Start of Exercise material

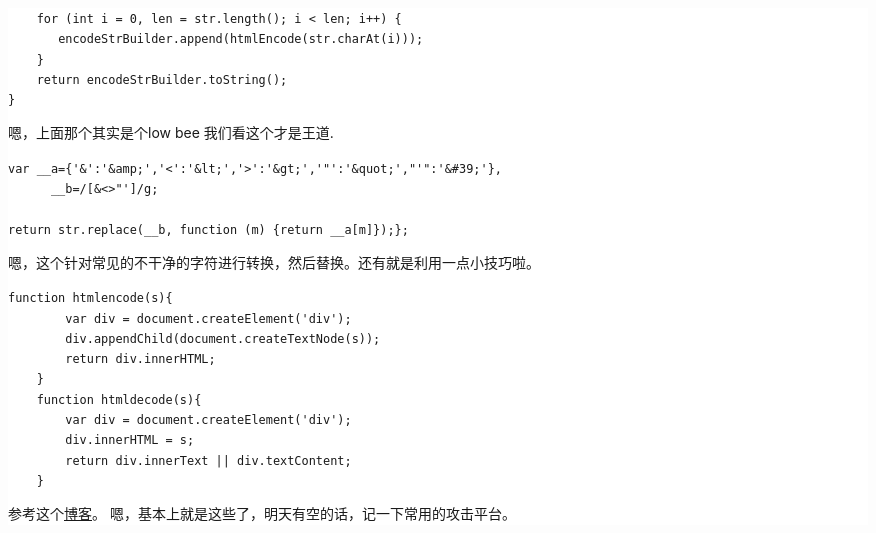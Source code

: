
 ```
    for (int i = 0, len = str.length(); i < len; i++) {
       encodeStrBuilder.append(htmlEncode(str.charAt(i)));
    }
    return encodeStrBuilder.toString();
}
```
嗯，上面那个其实是个low bee 我们看这个才是王道.
```
var __a={'&':'&amp;','<':'&lt;','>':'&gt;','"':'&quot;',"'":'&#39;'},
      __b=/[&<>"']/g;

return str.replace(__b, function (m) {return __a[m]});};

```
嗯，这个针对常见的不干净的字符进行转换，然后替换。还有就是利用一点小技巧啦。
```
function htmlencode(s){
        var div = document.createElement('div');
        div.appendChild(document.createTextNode(s));
        return div.innerHTML;
    }
    function htmldecode(s){
        var div = document.createElement('div');
        div.innerHTML = s;
        return div.innerText || div.textContent;
    }
```
参考这个[博客][10]。
嗯，基本上就是这些了，明天有空的话，记一下常用的攻击平台。


  [1]: https://www.google.com/about/appsecurity/learning/xss/
  [2]: http://zh.wikipedia.org/wiki/%E5%8F%8D%E5%B0%84_%28%E8%AE%A1%E7%AE%97%E6%9C%BA%E7%A7%91%E5%AD%A6%29
  [3]: http://zh.wikipedia.org/wiki/%E6%98%A0%E5%B0%84
  [4]: http://zh.wikipedia.org/wiki/%E5%87%BD%E6%95%B0
  [5]: http://zh.wikipedia.org/wiki/%E8%AE%A1%E7%AE%97%E6%9C%BA%E7%BC%96%E7%A0%81
  [6]: http://www.w3school.com.cn/html/html_entities.asp
  [7]: http://drops.wooyun.org/tips/689
  [8]: https://chrome-apps-docs-chs.appspot.com/extensions/contentSecurityPolicy.html
  [9]: https://github.com/leizongmin/js-xss
  [10]: http://www.cnblogs.com/ghd258/archive/2009/10/18/1274429.html
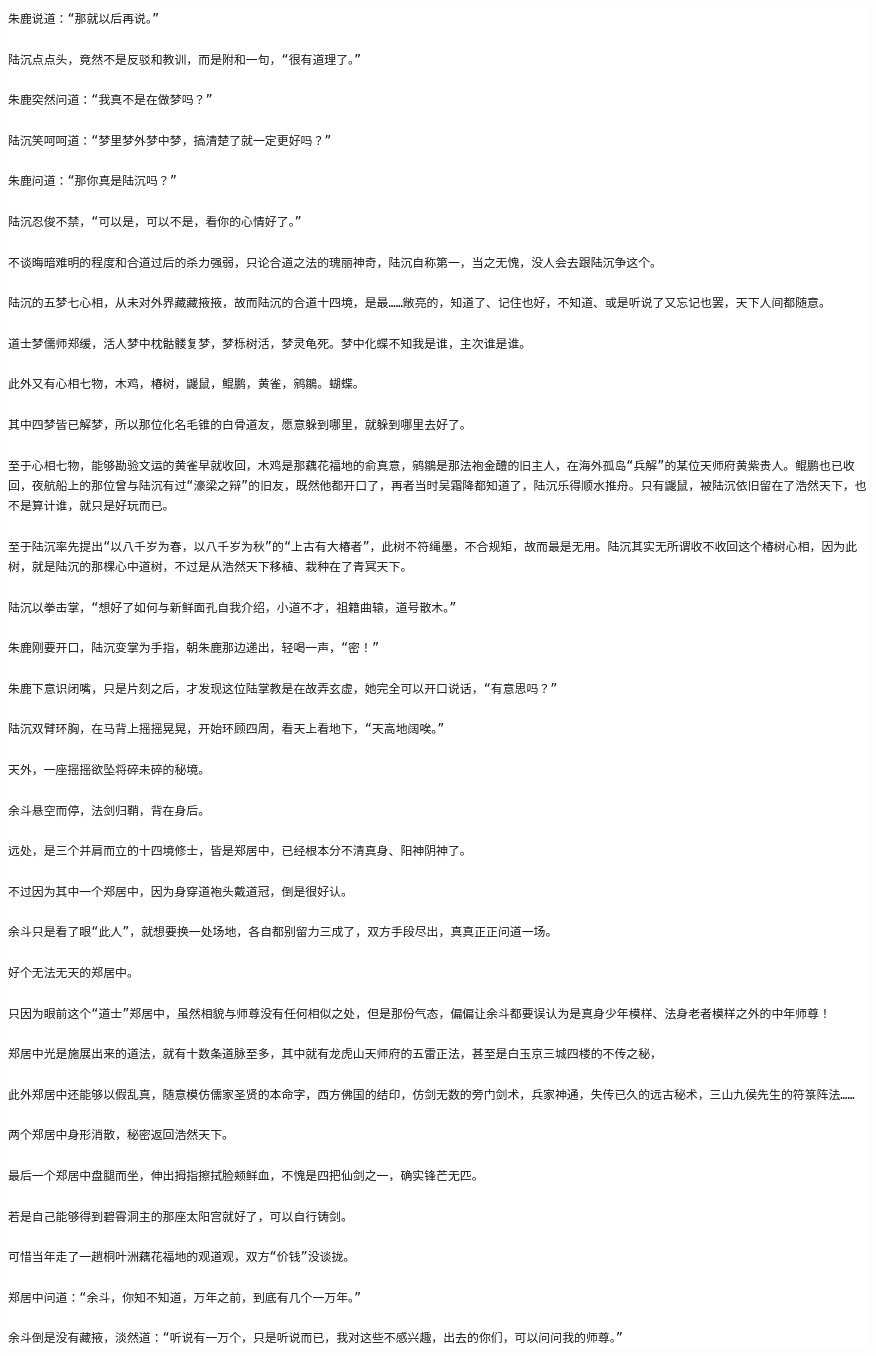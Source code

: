     朱鹿说道：“那就以后再说。”

    陆沉点点头，竟然不是反驳和教训，而是附和一句，“很有道理了。”

    朱鹿突然问道：“我真不是在做梦吗？”

    陆沉笑呵呵道：“梦里梦外梦中梦，搞清楚了就一定更好吗？”

    朱鹿问道：“那你真是陆沉吗？”

    陆沉忍俊不禁，“可以是，可以不是，看你的心情好了。”

    不谈晦暗难明的程度和合道过后的杀力强弱，只论合道之法的瑰丽神奇，陆沉自称第一，当之无愧，没人会去跟陆沉争这个。

    陆沉的五梦七心相，从未对外界藏藏掖掖，故而陆沉的合道十四境，是最……敞亮的，知道了、记住也好，不知道、或是听说了又忘记也罢，天下人间都随意。

    道士梦儒师郑缓，活人梦中枕骷髅复梦，梦栎树活，梦灵龟死。梦中化蝶不知我是谁，主次谁是谁。

    此外又有心相七物，木鸡，椿树，鼹鼠，鲲鹏，黄雀，鹓鶵。蝴蝶。

    其中四梦皆已解梦，所以那位化名毛锥的白骨道友，愿意躲到哪里，就躲到哪里去好了。

    至于心相七物，能够勘验文运的黄雀早就收回，木鸡是那藕花福地的俞真意，鹓鶵是那法袍金醴的旧主人，在海外孤岛“兵解”的某位天师府黄紫贵人。鲲鹏也已收回，夜航船上的那位曾与陆沉有过“濠梁之辩”的旧友，既然他都开口了，再者当时吴霜降都知道了，陆沉乐得顺水推舟。只有鼹鼠，被陆沉依旧留在了浩然天下，也不是算计谁，就只是好玩而已。

    至于陆沉率先提出“以八千岁为春，以八千岁为秋”的“上古有大椿者”，此树不符绳墨，不合规矩，故而最是无用。陆沉其实无所谓收不收回这个椿树心相，因为此树，就是陆沉的那棵心中道树，不过是从浩然天下移植、栽种在了青冥天下。

    陆沉以拳击掌，“想好了如何与新鲜面孔自我介绍，小道不才，祖籍曲辕，道号散木。”

    朱鹿刚要开口，陆沉变掌为手指，朝朱鹿那边递出，轻喝一声，“密！”

    朱鹿下意识闭嘴，只是片刻之后，才发现这位陆掌教是在故弄玄虚，她完全可以开口说话，“有意思吗？”

    陆沉双臂环胸，在马背上摇摇晃晃，开始环顾四周，看天上看地下，“天高地阔唉。”

    天外，一座摇摇欲坠将碎未碎的秘境。

    余斗悬空而停，法剑归鞘，背在身后。

    远处，是三个并肩而立的十四境修士，皆是郑居中，已经根本分不清真身、阳神阴神了。

    不过因为其中一个郑居中，因为身穿道袍头戴道冠，倒是很好认。

    余斗只是看了眼“此人”，就想要换一处场地，各自都别留力三成了，双方手段尽出，真真正正问道一场。

    好个无法无天的郑居中。

    只因为眼前这个“道士”郑居中，虽然相貌与师尊没有任何相似之处，但是那份气态，偏偏让余斗都要误认为是真身少年模样、法身老者模样之外的中年师尊！

    郑居中光是施展出来的道法，就有十数条道脉至多，其中就有龙虎山天师府的五雷正法，甚至是白玉京三城四楼的不传之秘，

    此外郑居中还能够以假乱真，随意模仿儒家圣贤的本命字，西方佛国的结印，仿剑无数的旁门剑术，兵家神通，失传已久的远古秘术，三山九侯先生的符箓阵法……

    两个郑居中身形消散，秘密返回浩然天下。

    最后一个郑居中盘腿而坐，伸出拇指擦拭脸颊鲜血，不愧是四把仙剑之一，确实锋芒无匹。

    若是自己能够得到碧霄洞主的那座太阳宫就好了，可以自行铸剑。

    可惜当年走了一趟桐叶洲藕花福地的观道观，双方“价钱”没谈拢。

    郑居中问道：“余斗，你知不知道，万年之前，到底有几个一万年。”

    余斗倒是没有藏掖，淡然道：“听说有一万个，只是听说而已，我对这些不感兴趣，出去的你们，可以问问我的师尊。”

End of Exercise material

**Work instructions**
Exactness is what counts here: copy each entry as given and omit its pictures.

**Task output**
Source code

:
 ```
    for (int i = 0, len = str.length(); i < len; i++) {
       encodeStrBuilder.append(htmlEncode(str.charAt(i)));
    }
    return encodeStrBuilder.toString();
}
```
嗯，上面那个其实是个low bee 我们看这个才是王道.
```
var __a={'&':'&amp;','<':'&lt;','>':'&gt;','"':'&quot;',"'":'&#39;'},
      __b=/[&<>"']/g;

return str.replace(__b, function (m) {return __a[m]});};

```
嗯，这个针对常见的不干净的字符进行转换，然后替换。还有就是利用一点小技巧啦。
```
function htmlencode(s){
        var div = document.createElement('div');
        div.appendChild(document.createTextNode(s));
        return div.innerHTML;
    }
    function htmldecode(s){
        var div = document.createElement('div');
        div.innerHTML = s;
        return div.innerText || div.textContent;
    }
```
参考这个[博客][10]。
嗯，基本上就是这些了，明天有空的话，记一下常用的攻击平台。


  [1]: https://www.google.com/about/appsecurity/learning/xss/
  [2]: http://zh.wikipedia.org/wiki/%E5%8F%8D%E5%B0%84_%28%E8%AE%A1%E7%AE%97%E6%9C%BA%E7%A7%91%E5%AD%A6%29
  [3]: http://zh.wikipedia.org/wiki/%E6%98%A0%E5%B0%84
  [4]: http://zh.wikipedia.org/wiki/%E5%87%BD%E6%95%B0
  [5]: http://zh.wikipedia.org/wiki/%E8%AE%A1%E7%AE%97%E6%9C%BA%E7%BC%96%E7%A0%81
  [6]: http://www.w3school.com.cn/html/html_entities.asp
  [7]: http://drops.wooyun.org/tips/689
  [8]: https://chrome-apps-docs-chs.appspot.com/extensions/contentSecurityPolicy.html
  [9]: https://github.com/leizongmin/js-xss
  [10]: http://www.cnblogs.com/ghd258/archive/2009/10/18/1274429.html
Source code

:     朱鹿说道：“那就以后再说。”

    陆沉点点头，竟然不是反驳和教训，而是附和一句，“很有道理了。”

    朱鹿突然问道：“我真不是在做梦吗？”

    陆沉笑呵呵道：“梦里梦外梦中梦，搞清楚了就一定更好吗？”

    朱鹿问道：“那你真是陆沉吗？”

    陆沉忍俊不禁，“可以是，可以不是，看你的心情好了。”

    不谈晦暗难明的程度和合道过后的杀力强弱，只论合道之法的瑰丽神奇，陆沉自称第一，当之无愧，没人会去跟陆沉争这个。

    陆沉的五梦七心相，从未对外界藏藏掖掖，故而陆沉的合道十四境，是最……敞亮的，知道了、记住也好，不知道、或是听说了又忘记也罢，天下人间都随意。

    道士梦儒师郑缓，活人梦中枕骷髅复梦，梦栎树活，梦灵龟死。梦中化蝶不知我是谁，主次谁是谁。

    此外又有心相七物，木鸡，椿树，鼹鼠，鲲鹏，黄雀，鹓鶵。蝴蝶。

    其中四梦皆已解梦，所以那位化名毛锥的白骨道友，愿意躲到哪里，就躲到哪里去好了。

    至于心相七物，能够勘验文运的黄雀早就收回，木鸡是那藕花福地的俞真意，鹓鶵是那法袍金醴的旧主人，在海外孤岛“兵解”的某位天师府黄紫贵人。鲲鹏也已收回，夜航船上的那位曾与陆沉有过“濠梁之辩”的旧友，既然他都开口了，再者当时吴霜降都知道了，陆沉乐得顺水推舟。只有鼹鼠，被陆沉依旧留在了浩然天下，也不是算计谁，就只是好玩而已。

    至于陆沉率先提出“以八千岁为春，以八千岁为秋”的“上古有大椿者”，此树不符绳墨，不合规矩，故而最是无用。陆沉其实无所谓收不收回这个椿树心相，因为此树，就是陆沉的那棵心中道树，不过是从浩然天下移植、栽种在了青冥天下。

    陆沉以拳击掌，“想好了如何与新鲜面孔自我介绍，小道不才，祖籍曲辕，道号散木。”

    朱鹿刚要开口，陆沉变掌为手指，朝朱鹿那边递出，轻喝一声，“密！”

    朱鹿下意识闭嘴，只是片刻之后，才发现这位陆掌教是在故弄玄虚，她完全可以开口说话，“有意思吗？”

    陆沉双臂环胸，在马背上摇摇晃晃，开始环顾四周，看天上看地下，“天高地阔唉。”

    天外，一座摇摇欲坠将碎未碎的秘境。

    余斗悬空而停，法剑归鞘，背在身后。

    远处，是三个并肩而立的十四境修士，皆是郑居中，已经根本分不清真身、阳神阴神了。

    不过因为其中一个郑居中，因为身穿道袍头戴道冠，倒是很好认。

    余斗只是看了眼“此人”，就想要换一处场地，各自都别留力三成了，双方手段尽出，真真正正问道一场。

    好个无法无天的郑居中。

    只因为眼前这个“道士”郑居中，虽然相貌与师尊没有任何相似之处，但是那份气态，偏偏让余斗都要误认为是真身少年模样、法身老者模样之外的中年师尊！

    郑居中光是施展出来的道法，就有十数条道脉至多，其中就有龙虎山天师府的五雷正法，甚至是白玉京三城四楼的不传之秘，

    此外郑居中还能够以假乱真，随意模仿儒家圣贤的本命字，西方佛国的结印，仿剑无数的旁门剑术，兵家神通，失传已久的远古秘术，三山九侯先生的符箓阵法……

    两个郑居中身形消散，秘密返回浩然天下。

    最后一个郑居中盘腿而坐，伸出拇指擦拭脸颊鲜血，不愧是四把仙剑之一，确实锋芒无匹。

    若是自己能够得到碧霄洞主的那座太阳宫就好了，可以自行铸剑。

    可惜当年走了一趟桐叶洲藕花福地的观道观，双方“价钱”没谈拢。

    郑居中问道：“余斗，你知不知道，万年之前，到底有几个一万年。”

    余斗倒是没有藏掖，淡然道：“听说有一万个，只是听说而已，我对这些不感兴趣，出去的你们，可以问问我的师尊。”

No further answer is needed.